I use sweet corn a lot, but i tend to "flavor" mine to add more attraction. You can use flavors from the store found in the baking area..like McCormicks banana, vanilla, maple, anise, ect. this have worked very well for me and still do.
There is no real BIG FISH bait out there, depends on the water and the fishes mood at any given time.

Good luck,
Scott


----------



## cwcarper (Apr 5, 2004)

Don't rule out bread, either. I don't really use it much but it can be a really good bait on many waters. Sometimes the wheaties doughbaits Scott mentioned will outfish many other baits. Also, assuming it's legal in the tournament, chumming an area with sweet corn, or any number of other freebies will definitely help to not only draw fish to your area, but to keep them feeding near you.


----------



## tpet96 (Apr 6, 2004)

Get yourself some Chick Peas (Garbanzo beans). Killer this time of year. Just take the dried ones....add to a sauce pan. Cover with water....boil for 5 mins. Add vanilla flavoring.....and let sit in liquid overnight.


----------



## Fishman (Apr 5, 2004)

Can you buy Chick Peas anywhere? I always hear you guys mentioning them but I never take the time to look for them


----------



## tpet96 (Apr 6, 2004)

Yep. Most meijer, kroger, etc. will carry them. They are in the Latino section of your supermarket (mexican stuff).


----------



## PAYARA (Apr 7, 2004)

stick to the bread/corn.bread itself will out fish all
other baits if fished right.and will be killer in those inner
city lakes.


----------



## Bassnpro1 (Apr 6, 2004)

Thanks for the advice guys! I have tried bread before here and although it didn't produce quite as many fish, the size was slightly bigger on the bread. I will let you guys know if I win another one. I have entered 6 of these tournaments and have won 2 and placed 2nd by .24 lbs in another. hopefully I will have some pics also!


----------



## Miso_Ohio (Apr 6, 2004)

why not the best of both worlds, bread as a chum and corn as a hookbait.
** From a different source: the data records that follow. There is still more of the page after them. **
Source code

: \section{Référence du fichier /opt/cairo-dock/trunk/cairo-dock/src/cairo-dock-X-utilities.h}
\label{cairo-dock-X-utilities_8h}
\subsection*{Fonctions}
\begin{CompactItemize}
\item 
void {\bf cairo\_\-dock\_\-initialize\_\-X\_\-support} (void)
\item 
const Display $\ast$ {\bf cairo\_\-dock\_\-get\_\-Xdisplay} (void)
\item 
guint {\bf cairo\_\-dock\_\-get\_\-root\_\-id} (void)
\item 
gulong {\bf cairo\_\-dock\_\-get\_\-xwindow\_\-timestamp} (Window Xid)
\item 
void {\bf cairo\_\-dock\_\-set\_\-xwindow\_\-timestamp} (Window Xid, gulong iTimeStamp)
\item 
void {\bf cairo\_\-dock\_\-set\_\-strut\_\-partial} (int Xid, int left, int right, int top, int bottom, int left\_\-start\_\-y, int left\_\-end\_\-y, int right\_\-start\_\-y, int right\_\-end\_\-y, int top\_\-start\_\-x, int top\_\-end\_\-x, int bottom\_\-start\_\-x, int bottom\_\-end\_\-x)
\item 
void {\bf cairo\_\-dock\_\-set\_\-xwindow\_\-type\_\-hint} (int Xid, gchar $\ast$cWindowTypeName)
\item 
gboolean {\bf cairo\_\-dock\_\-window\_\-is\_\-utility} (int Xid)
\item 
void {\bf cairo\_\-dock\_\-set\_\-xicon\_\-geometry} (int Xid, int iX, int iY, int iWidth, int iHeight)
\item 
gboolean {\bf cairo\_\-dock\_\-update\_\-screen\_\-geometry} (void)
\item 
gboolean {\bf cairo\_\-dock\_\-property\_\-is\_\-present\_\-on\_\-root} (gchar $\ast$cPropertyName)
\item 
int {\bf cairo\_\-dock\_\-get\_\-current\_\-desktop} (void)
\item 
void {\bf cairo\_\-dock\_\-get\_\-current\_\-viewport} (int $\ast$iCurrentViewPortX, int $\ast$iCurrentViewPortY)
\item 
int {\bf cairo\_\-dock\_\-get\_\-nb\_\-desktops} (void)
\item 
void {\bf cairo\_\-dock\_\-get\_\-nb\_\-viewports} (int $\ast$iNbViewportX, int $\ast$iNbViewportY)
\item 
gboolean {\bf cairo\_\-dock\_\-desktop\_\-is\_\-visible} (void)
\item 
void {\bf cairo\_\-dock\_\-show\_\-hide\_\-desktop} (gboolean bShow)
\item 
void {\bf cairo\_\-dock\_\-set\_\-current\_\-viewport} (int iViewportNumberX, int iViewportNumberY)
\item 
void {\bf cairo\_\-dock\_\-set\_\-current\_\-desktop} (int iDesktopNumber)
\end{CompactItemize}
Simply squash 5 or 6 peices of bread around your sinker, then cast it out. After it sinks let it sit for a minute or two and then tighten up your line and jerk really hard. Should leave the bread on the bottom, do this a few times to use up a loave of bread, and then bait up the rods with sweetcorn. The bread should hold them in the area, and the corn should more then get its fair share of bites.


----------



## catking (Apr 5, 2004)

Good luck to you Kevin-and please give us a FULL report  THE CATKING !!!


----------